Только теперь Никки поняла, что всегда знала, что ее отец придерживается таких же идеалов — она сама видела это в его глазах, — хотя, возможно, сам он этого и не осознавал. Свои жизненные позиции он выражал в напряженной работе. Вот почему ей с юных лет хотелось стать оружейником, как он. Это его восприятие жизни она всегда любила и восхищалась, но сама того не осознавала из-за матери и ей подобных. Такое же выражение было и в глазах Ричарда, то самое восприятие жизни, и именно это и притягивало Никки к нему.

Теперь Никки поняла, что носит черное с самой смерти матери в бесконечном, неосознанном желании похоронить не только власть матери над ней, но, что куда существенней, отвратительные материнские идеалы.

Никки было жалко, что Ричарда нет дома. Она хотела сказать ему, что он дал ей тот ответ, который она искала. Но она никогда не сможет попросить у него прощения. То, что она с ним сотворила, непростительно. Теперь-то Никки это понимала. Единственное, что она теперь может, — это исправить содеянное зло.

Как только она его отыщет, они уедут отсюда. Вернутся в Новый мир. И разыщут Кэлен. И тогда Никки все исправит.

Ей нужно быть рядом с Кэлен, хотя бы видеть ее, чтобы снять заклятие. И тогда Кэлен станет свободной. И Ричард станет свободным.

Как бы сильно Никки ни любила Ричарда, теперь она понимала, что он должен быть с Кэлен, с женщиной, которую любит. И то, что она желает его, не дает ей права делать то, что она сделала. У нее нет прав на жизнь других людей, как и у них нет права на ее жизнь.

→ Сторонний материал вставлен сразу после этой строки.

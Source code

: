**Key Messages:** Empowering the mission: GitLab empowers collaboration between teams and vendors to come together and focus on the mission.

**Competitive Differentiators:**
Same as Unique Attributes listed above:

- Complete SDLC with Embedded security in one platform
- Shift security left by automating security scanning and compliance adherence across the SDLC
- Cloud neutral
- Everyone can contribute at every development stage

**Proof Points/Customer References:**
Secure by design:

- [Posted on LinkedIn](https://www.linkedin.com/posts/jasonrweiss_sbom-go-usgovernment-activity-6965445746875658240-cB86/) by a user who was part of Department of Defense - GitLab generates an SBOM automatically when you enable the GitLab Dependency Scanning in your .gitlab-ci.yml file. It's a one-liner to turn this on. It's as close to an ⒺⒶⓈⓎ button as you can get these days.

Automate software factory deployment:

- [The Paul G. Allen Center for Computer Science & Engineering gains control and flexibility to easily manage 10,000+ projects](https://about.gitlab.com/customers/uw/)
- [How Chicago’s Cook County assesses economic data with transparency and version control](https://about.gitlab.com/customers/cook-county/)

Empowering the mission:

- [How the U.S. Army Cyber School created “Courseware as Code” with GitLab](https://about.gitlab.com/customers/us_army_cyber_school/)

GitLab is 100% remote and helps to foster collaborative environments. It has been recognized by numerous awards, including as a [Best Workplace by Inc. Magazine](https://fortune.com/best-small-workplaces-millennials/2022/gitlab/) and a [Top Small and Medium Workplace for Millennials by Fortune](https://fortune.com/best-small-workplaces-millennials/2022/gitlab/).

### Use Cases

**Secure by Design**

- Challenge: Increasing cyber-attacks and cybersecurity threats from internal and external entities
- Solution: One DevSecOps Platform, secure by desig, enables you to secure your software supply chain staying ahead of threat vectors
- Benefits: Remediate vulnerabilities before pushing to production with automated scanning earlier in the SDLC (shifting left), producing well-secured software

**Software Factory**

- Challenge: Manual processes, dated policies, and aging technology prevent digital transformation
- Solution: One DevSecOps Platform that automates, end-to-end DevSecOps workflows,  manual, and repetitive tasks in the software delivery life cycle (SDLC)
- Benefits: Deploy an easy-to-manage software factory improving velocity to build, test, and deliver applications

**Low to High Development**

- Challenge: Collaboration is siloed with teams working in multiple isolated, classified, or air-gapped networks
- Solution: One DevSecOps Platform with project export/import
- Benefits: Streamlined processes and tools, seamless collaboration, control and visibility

Никки легла на кровать и заплакала над той болью, что причинила им обоим. Она сгорала от стыда. Как же долго она была слепой!

Сейчас она с трудом могла поверить, что растратила всю свою жизнь, сражаясь во имя зла, лишь потому, что его провозгласили добром. Она и вправду была все эти годы сестрой Тьмы.

Что ж, по крайне мере она отныне может трудиться, чтобы исправить причиненное ею зло.

Кэлен, увидев колоссальную толпу, глазам своим не поверила. Насколько хватал глаз, везде были люди. Должно быть, их тут сотни тысяч.